Relationships in tough times

The events of the past weekend caused me to think about the importance of human interaction.

Beth and I attended a reunion of my University of Florida AEPi fraternity. Having graduated in 1969 and not returning to campus in nearly 50 years, who knew what to expect.

There were some universal truths. More pounds, less hair and slower mobility. Once the conversations, speeches and pictures of bygone fraternal glories started, we were transported to a time when the challenges of college life were balanced with the enjoyment of Gator football games, late night “bull” sessions and influential guest speakers.

There was something deeper going on at the reunion. We came to the realization that the bonding that took place during the turmoil of the Vietnam war, the assassinations of MLK and RFK, Watergate, Kent State – and so much more – clearly helped us all to move forward with our lives. Sharing these events with the current brothers helped to close the generation gap and establish new relationships.

Face-to-face communication is on the wane. The electronic wizardry of Facebook, apps that allow false presentations leading up to miserable or dangerous dates, talking to a computer to be sorted out before a job interview or frustrating attempts to resolve problems with a company before speaking with a human all cause alienation.

Even worse, the Clockwork Orange torture of watching Fox News or the Vaseline sycophancy of MSNBC do not compare to the old-fashioned face to face intense discussion of contemporary topics. Folks seem to shy away from “drama” as anything more than pablum is now described.

Well, my friends, life is drama. You can’t cry on the shoulder of your iPhone. You just need a real person sometimes.

We continued our Florida trip to Palmetto, to visit friends of nearly 50 years. We had not seen them since pre-COVID days. Within minutes, the comfort level of so many shared experiences returned. The relationship was renewed and there was a sense of joy at catching up with our old friends.

The stresses of life will not abate. In fact, stressful happenings seem to escalate. Politics has devolved to a gotcha swamp of wedge issue name-calling. The Ukrainian war crimes of Vladimir Putin are appalling. The ravages of inflation on the ability to put food on the table is scary for many people. The mass shootings in schools and public gathering places are no longer shocking.

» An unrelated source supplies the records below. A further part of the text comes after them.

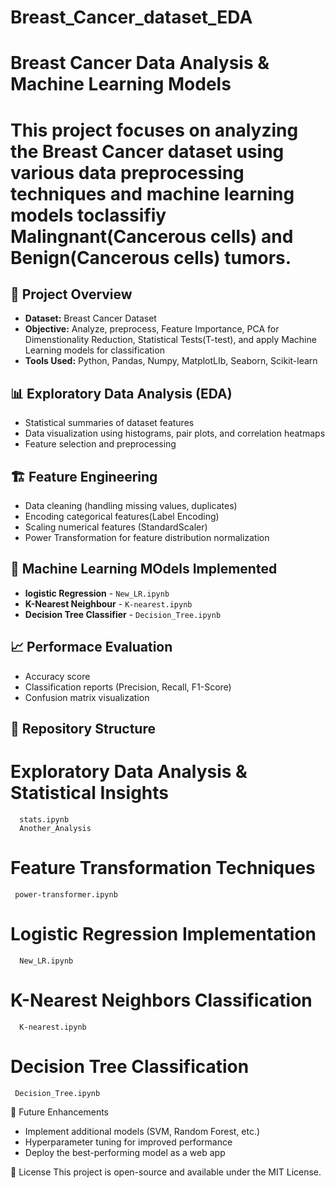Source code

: # Breast_Cancer_dataset_EDA
# Breast Cancer Data Analysis & Machine Learning Models
# This project focuses on analyzing the Breast Cancer dataset using various data preprocessing techniques and machine learning models toclassifiy Malingnant(Cancerous cells) and Benign(Cancerous cells) tumors.

## 📌 Project Overview 
  - **Dataset:** Breast Cancer Dataset
  - **Objective:** Analyze, preprocess, Feature Importance, PCA for Dimenstionality Reduction, 
                   Statistical Tests(T-test), and apply Machine Learning models for classification
  - **Tools Used:** Python, Pandas, Numpy, MatplotLIb, Seaborn, Scikit-learn

 ## 📊 Exploratory Data Analysis (EDA)
  - Statistical summaries of dataset features
  - Data visualization using histograms, pair plots, and correlation heatmaps
  - Feature selection and preprocessing

 ## 🏗️ Feature Engineering 
  - Data cleaning (handling missing values, duplicates)
  - Encoding categorical features(Label Encoding)
  - Scaling numerical features (StandardScaler)
  - Power Transformation for feature distribution normalization

 ## 🤖 Machine Learning MOdels Implemented 
  - **logistic Regression** - `New_LR.ipynb`
  - **K-Nearest Neighbour** - `K-nearest.ipynb`
  - **Decision Tree Classifier** - `Decision_Tree.ipynb`

 ## 📈 Performace Evaluation 
  - Accuracy score
  - Classification reports (Precision, Recall, F1-Score)
  - Confusion matrix visualization

 ## 📂 Repository Structure
   # Exploratory Data Analysis & Statistical Insights  
      stats.ipynb 
      Another_Analysis 
  # Feature Transformation Techniques 
     power-transformer.ipynb
  # Logistic Regression Implementation 
      New_LR.ipynb
  # K-Nearest Neighbors Classification
      K-nearest.ipynb
  # Decision Tree Classification 
     Decision_Tree.ipynb

  📌 Future Enhancements
  - Implement additional models (SVM, Random Forest, etc.)
  - Hyperparameter tuning for improved performance
  - Deploy the best-performing model as a web app
  
  📜 License
      This project is open-source and available under the MIT License.
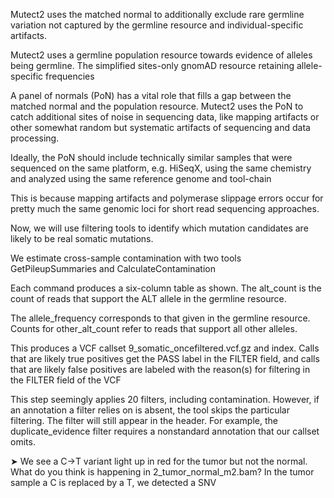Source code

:
Mutect2 uses the matched normal to additionally exclude rare germline variation not captured by the germline resource and individual-specific artifacts.

Mutect2 uses a germline population resource towards evidence of alleles being germline. The simplified sites-only gnomAD resource retaining allele-specific frequencies

A panel of normals (PoN) has a vital role that fills a gap between the matched normal and the population resource. Mutect2 uses the PoN to catch additional sites of noise in sequencing data, like mapping artifacts or other somewhat random but systematic artifacts of sequencing and data processing.

Ideally, the PoN should include technically similar samples that were sequenced on the same platform, e.g. HiSeqX, using the same chemistry and analyzed using the same reference genome and tool-chain

This is because mapping artifacts and polymerase slippage errors occur for pretty much the same genomic loci for short read sequencing approaches.

Now, we will use filtering tools to identify which mutation candidates are likely to be real somatic mutations.

We estimate cross-sample contamination with two tools GetPileupSummaries and CalculateContamination

Each command produces a six-column table as shown. The alt_count is the count of reads that support the ALT allele in the germline resource.

 The allele_frequency corresponds to that given in the germline resource. Counts for other_alt_count refer to reads that support all other alleles.
 
 This produces a VCF callset 9_somatic_oncefiltered.vcf.gz and index. Calls that are likely true positives get the PASS label in the FILTER field, and calls that are likely false positives are labeled with the reason(s) for filtering in the FILTER field of the VCF
 
 This step seemingly applies 20 filters, including contamination. However, if an annotation a filter relies on is absent, the tool skips the particular filtering. The filter will still appear in the header. For example, the duplicate_evidence filter requires a nonstandard annotation that our callset omits.
 
 
 
 ➤ We see a C→T variant light up in red for the tumor but not the normal. What do you think is happening in 2_tumor_normal_m2.bam?
 In the tumor sample a C is replaced by a T, we detected a SNV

Despite these events, we must believe that there is hope for returning to less electron-based human interaction relationships. Some politicians are beginning to realize that the voters want plain truth. When the Biden acolytes tried to walk back his “Putin needs to go” ad lib, he said the next day that was exactly what he meant to say. Hopefully, a few political hack heads rolled on that one.

There is more and more talk about the consequences of misbehavior. Will Smith might find that out. The Russian oligarchs might wonder what is next after their mega-yachts are confiscated.

We must take responsibility for establishing relationships. Set time at the family dinner table when all communication devices are turned off. Go back to work and get to know your colleagues. Say “hello” to people when you are shopping or at the post office. Allow Fox News or MSNBC one hour per day at the most. Fake news withdrawal will be hard but losing your addiction will be life enhancing.

Most importantly, just like our wonderful weekend in Florida, invest in your relationships whenever possible.